§ **Prompt**
The listing below contains a span that opens with the line containing "### Candidate 3: Raymon Anthony Doane" and closes with the line containing "### Candidate 2 received". Return that span exactly.

§ **The data**
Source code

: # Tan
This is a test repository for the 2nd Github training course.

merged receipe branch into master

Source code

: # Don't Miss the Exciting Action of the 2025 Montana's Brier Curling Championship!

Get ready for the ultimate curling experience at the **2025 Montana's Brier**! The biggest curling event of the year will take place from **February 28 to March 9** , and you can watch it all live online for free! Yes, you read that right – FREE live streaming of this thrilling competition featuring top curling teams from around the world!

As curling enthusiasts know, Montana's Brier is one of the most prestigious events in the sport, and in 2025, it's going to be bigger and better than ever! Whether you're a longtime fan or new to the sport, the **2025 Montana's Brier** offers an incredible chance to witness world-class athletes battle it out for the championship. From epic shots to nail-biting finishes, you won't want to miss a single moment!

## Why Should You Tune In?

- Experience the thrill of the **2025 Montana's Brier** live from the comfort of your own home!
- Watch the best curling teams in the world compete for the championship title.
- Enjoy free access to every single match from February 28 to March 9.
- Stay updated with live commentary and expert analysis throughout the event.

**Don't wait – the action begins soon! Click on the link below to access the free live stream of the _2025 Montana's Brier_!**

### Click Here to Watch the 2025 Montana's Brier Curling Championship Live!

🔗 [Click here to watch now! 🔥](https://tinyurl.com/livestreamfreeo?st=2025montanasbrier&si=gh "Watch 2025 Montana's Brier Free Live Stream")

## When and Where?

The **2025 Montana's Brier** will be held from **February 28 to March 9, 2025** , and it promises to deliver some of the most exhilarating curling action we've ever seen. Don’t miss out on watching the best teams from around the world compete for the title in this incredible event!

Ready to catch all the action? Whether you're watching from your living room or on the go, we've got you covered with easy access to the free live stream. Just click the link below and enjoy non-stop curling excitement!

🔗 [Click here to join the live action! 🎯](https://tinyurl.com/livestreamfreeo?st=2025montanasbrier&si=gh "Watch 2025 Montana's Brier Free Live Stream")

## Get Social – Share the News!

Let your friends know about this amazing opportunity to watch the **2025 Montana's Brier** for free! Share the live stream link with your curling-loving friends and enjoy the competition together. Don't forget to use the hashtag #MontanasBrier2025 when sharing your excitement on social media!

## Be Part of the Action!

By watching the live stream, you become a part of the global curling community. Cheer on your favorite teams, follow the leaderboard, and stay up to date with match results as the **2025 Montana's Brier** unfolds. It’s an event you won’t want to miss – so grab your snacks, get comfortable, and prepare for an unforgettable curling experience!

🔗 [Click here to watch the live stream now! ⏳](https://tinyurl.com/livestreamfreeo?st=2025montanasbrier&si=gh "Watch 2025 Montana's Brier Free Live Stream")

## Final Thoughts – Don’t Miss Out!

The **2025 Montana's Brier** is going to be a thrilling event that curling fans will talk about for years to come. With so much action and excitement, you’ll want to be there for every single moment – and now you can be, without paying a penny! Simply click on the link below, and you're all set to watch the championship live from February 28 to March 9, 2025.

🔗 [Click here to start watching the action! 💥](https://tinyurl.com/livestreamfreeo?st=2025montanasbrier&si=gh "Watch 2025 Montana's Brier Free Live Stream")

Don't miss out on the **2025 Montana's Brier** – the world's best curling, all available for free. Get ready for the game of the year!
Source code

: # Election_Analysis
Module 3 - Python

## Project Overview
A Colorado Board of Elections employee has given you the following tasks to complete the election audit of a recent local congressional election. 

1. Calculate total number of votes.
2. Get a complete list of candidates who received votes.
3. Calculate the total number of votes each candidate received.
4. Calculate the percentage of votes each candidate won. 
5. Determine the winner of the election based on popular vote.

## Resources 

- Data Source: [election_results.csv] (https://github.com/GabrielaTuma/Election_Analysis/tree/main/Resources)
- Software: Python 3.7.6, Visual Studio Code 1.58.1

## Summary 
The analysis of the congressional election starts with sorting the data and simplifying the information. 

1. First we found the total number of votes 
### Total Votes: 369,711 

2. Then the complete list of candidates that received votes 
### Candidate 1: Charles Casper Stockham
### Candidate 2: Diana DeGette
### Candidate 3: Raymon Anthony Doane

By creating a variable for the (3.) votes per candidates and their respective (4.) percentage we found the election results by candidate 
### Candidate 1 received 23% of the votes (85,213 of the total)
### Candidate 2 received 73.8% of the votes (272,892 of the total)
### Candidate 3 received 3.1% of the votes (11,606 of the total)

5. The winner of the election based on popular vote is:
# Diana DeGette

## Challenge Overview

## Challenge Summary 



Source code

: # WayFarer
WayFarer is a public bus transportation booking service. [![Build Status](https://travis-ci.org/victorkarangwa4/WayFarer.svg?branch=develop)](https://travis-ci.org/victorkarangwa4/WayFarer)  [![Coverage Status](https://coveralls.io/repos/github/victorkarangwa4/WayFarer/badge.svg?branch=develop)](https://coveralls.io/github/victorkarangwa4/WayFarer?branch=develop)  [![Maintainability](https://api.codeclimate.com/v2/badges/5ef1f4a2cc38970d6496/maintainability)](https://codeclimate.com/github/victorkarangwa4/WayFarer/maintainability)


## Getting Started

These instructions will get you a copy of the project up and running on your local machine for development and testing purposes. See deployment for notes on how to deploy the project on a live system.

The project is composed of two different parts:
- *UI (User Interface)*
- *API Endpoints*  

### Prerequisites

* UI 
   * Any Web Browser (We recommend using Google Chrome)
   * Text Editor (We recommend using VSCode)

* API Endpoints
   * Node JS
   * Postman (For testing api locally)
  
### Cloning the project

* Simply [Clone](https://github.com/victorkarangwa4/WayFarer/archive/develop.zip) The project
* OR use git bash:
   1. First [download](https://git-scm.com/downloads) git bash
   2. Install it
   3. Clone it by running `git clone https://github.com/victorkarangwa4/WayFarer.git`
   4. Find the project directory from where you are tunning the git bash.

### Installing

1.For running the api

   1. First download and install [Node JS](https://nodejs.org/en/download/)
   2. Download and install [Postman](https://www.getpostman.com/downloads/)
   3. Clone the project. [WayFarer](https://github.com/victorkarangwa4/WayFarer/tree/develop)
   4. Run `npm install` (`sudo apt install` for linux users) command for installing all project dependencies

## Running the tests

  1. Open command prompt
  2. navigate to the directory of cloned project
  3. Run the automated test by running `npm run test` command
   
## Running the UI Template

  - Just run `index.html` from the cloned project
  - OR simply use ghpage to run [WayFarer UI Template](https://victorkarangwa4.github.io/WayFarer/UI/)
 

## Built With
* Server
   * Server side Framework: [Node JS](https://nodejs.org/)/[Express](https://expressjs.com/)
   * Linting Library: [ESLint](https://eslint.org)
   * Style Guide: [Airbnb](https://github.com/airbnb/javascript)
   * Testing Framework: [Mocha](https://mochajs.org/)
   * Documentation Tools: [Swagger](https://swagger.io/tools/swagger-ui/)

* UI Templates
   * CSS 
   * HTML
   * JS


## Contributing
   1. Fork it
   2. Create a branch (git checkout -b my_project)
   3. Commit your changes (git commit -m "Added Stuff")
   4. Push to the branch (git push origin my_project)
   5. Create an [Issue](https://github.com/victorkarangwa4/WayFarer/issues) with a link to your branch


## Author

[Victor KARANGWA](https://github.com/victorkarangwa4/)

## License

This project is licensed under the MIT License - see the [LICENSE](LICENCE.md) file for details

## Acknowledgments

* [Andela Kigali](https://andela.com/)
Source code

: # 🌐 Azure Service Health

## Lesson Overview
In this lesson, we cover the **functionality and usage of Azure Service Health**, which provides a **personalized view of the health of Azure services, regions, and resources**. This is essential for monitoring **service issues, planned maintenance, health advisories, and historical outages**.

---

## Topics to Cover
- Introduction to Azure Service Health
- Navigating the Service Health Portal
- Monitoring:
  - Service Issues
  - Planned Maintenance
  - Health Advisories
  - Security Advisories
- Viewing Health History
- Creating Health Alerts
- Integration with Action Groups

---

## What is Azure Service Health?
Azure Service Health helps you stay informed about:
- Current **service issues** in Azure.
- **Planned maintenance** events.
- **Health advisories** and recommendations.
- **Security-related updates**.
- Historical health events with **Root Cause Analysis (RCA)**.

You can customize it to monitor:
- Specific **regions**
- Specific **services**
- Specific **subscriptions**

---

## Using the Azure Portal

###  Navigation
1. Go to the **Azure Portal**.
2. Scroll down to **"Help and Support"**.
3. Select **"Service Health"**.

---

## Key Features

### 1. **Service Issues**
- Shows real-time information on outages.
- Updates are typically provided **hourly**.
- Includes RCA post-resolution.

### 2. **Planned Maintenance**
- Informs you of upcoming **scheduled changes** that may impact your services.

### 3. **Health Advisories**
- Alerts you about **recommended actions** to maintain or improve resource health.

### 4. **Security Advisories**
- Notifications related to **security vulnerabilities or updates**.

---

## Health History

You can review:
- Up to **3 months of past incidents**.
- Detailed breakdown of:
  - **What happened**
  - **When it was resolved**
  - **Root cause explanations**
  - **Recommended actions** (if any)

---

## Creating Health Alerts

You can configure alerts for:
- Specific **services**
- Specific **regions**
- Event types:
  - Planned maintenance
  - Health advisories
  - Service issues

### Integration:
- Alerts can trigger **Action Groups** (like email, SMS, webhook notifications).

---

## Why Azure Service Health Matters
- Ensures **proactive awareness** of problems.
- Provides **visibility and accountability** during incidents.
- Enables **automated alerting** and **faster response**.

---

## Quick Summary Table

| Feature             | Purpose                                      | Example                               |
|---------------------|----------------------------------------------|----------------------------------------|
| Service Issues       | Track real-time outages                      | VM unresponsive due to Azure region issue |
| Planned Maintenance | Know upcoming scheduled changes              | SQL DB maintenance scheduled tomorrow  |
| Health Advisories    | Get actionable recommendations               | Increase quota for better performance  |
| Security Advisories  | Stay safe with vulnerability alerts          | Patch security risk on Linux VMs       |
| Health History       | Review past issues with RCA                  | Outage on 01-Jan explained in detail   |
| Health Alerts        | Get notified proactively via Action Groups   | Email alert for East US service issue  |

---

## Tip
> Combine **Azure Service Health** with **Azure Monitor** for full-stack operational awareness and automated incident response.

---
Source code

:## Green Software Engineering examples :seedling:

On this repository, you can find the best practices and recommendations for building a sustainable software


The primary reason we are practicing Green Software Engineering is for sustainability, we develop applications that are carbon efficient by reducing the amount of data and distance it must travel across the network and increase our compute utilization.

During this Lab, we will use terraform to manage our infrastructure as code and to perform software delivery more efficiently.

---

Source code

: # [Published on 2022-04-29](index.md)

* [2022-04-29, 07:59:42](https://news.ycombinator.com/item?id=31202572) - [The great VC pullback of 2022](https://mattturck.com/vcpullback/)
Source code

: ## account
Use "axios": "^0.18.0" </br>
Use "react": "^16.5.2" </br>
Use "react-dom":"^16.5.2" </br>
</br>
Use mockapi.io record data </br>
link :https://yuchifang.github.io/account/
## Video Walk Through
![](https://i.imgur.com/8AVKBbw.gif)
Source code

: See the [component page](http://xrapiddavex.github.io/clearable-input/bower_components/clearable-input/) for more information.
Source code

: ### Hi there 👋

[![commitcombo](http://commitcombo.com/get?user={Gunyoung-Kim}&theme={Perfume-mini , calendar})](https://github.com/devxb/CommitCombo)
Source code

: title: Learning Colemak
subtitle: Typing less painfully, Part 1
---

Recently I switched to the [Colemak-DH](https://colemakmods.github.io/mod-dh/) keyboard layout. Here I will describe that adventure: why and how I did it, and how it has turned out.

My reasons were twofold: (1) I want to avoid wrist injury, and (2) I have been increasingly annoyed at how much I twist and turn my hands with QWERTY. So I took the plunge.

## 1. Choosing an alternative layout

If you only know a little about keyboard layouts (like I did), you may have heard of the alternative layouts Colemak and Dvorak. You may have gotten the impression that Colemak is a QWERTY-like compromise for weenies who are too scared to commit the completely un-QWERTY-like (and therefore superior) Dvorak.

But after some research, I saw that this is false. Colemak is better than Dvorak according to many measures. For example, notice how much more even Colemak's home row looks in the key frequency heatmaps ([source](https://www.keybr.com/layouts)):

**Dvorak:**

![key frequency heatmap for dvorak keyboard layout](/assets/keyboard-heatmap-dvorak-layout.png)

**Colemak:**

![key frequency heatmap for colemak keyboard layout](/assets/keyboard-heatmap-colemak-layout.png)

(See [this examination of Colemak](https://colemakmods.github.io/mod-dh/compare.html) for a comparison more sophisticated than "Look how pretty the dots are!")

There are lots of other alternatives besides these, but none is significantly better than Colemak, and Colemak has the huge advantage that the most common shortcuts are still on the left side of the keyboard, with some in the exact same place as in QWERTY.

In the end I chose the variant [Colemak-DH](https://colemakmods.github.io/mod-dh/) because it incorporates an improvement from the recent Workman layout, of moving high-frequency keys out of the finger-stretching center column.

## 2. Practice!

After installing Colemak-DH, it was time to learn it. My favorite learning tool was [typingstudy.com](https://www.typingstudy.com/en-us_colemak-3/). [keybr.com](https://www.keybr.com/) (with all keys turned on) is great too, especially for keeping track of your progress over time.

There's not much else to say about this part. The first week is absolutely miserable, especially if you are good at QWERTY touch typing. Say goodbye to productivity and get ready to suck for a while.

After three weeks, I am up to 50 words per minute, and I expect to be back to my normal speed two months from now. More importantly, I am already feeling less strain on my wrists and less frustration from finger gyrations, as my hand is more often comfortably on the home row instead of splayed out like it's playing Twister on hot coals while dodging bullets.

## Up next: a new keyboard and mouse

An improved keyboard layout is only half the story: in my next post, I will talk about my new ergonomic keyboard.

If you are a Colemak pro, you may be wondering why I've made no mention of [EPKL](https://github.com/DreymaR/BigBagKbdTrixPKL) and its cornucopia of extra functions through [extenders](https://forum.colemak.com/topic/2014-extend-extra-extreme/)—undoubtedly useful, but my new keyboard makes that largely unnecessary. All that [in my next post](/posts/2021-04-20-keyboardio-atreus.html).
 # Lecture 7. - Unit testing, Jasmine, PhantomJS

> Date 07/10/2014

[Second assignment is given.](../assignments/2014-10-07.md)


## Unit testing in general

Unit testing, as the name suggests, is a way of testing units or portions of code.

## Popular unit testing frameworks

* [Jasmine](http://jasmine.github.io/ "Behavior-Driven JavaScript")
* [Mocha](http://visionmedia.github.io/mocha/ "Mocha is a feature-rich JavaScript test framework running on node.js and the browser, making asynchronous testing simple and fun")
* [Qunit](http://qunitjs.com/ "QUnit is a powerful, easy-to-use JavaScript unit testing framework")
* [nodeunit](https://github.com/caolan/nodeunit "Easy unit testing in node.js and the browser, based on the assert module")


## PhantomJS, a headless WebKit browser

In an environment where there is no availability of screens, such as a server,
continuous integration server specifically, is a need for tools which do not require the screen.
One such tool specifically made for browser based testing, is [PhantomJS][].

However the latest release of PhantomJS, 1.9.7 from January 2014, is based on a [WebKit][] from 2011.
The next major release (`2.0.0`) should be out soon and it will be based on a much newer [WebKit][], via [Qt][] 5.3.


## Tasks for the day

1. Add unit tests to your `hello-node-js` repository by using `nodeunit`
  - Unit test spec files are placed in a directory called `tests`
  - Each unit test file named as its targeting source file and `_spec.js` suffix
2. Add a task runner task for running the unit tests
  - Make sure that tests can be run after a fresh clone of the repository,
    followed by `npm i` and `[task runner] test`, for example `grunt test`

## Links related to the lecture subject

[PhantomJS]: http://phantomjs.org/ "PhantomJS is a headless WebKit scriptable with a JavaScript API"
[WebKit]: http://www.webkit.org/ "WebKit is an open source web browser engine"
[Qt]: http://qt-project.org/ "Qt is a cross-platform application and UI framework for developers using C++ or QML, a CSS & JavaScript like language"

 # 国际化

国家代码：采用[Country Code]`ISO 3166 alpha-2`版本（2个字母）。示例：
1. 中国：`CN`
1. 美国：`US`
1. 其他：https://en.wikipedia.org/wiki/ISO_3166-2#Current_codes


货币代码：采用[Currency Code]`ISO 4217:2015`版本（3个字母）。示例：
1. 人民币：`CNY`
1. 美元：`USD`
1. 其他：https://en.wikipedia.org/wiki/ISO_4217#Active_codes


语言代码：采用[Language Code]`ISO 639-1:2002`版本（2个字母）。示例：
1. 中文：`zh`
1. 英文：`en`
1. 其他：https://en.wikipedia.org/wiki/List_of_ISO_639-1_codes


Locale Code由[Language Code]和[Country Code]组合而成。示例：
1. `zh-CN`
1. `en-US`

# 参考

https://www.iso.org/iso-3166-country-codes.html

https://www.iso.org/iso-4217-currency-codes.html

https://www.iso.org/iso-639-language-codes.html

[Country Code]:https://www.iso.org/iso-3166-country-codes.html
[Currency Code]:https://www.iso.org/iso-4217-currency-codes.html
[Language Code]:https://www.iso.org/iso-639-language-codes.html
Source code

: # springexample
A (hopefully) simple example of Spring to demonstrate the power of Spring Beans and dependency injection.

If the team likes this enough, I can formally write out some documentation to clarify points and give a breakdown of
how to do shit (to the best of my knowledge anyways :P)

§ **Solution to this problem**
### Candidate 3: Raymon Anthony Doane

By creating a variable for the (3.) votes per candidates and their respective (4.) percentage we found the election results by candidate 
### Candidate 1 received 23% of the votes (85,213 of the total)
### Candidate 2 received 73.8% of the votes (272,892 of the total)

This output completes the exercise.